*WORK TO COMPLETE*. Once the line containing "OpenCV最為人稱道為「人" is found in the entries below, restate it and each following line word for word, stopping after the line containing "Haar特徵是用來描繪一張圖".
= Beginning of Section =
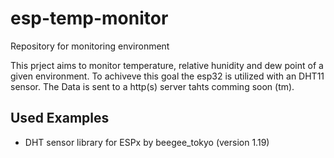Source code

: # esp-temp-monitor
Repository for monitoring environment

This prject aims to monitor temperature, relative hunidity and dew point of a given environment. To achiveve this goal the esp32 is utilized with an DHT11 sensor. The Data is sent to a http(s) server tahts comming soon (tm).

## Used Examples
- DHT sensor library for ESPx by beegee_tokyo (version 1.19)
= End of Section =
= Beginning of Section =
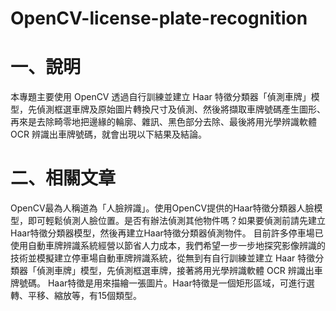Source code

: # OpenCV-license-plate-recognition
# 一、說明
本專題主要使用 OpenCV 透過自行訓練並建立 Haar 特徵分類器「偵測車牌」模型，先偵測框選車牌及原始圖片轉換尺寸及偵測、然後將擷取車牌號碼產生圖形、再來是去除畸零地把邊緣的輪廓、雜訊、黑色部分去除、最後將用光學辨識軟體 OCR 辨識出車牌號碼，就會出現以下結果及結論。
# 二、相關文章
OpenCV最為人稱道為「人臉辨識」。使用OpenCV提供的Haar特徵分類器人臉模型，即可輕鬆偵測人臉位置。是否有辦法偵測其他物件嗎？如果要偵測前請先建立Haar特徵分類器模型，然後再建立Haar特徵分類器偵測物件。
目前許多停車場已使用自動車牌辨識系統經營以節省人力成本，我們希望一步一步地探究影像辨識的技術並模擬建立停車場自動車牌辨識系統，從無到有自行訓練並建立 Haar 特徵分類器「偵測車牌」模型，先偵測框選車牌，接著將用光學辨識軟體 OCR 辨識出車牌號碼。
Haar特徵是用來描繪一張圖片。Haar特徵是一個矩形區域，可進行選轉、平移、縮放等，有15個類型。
= End of Section =
*RESULT FOR THIS EXERCISE*.
OpenCV最為人稱道為「人臉辨識」。使用OpenCV提供的Haar特徵分類器人臉模型，即可輕鬆偵測人臉位置。是否有辦法偵測其他物件嗎？如果要偵測前請先建立Haar特徵分類器模型，然後再建立Haar特徵分類器偵測物件。
目前許多停車場已使用自動車牌辨識系統經營以節省人力成本，我們希望一步一步地探究影像辨識的技術並模擬建立停車場自動車牌辨識系統，從無到有自行訓練並建立 Haar 特徵分類器「偵測車牌」模型，先偵測框選車牌，接著將用光學辨識軟體 OCR 辨識出車牌號碼。
Haar特徵是用來描繪一張圖片。Haar特徵是一個矩形區域，可進行選轉、平移、縮放等，有15個類型。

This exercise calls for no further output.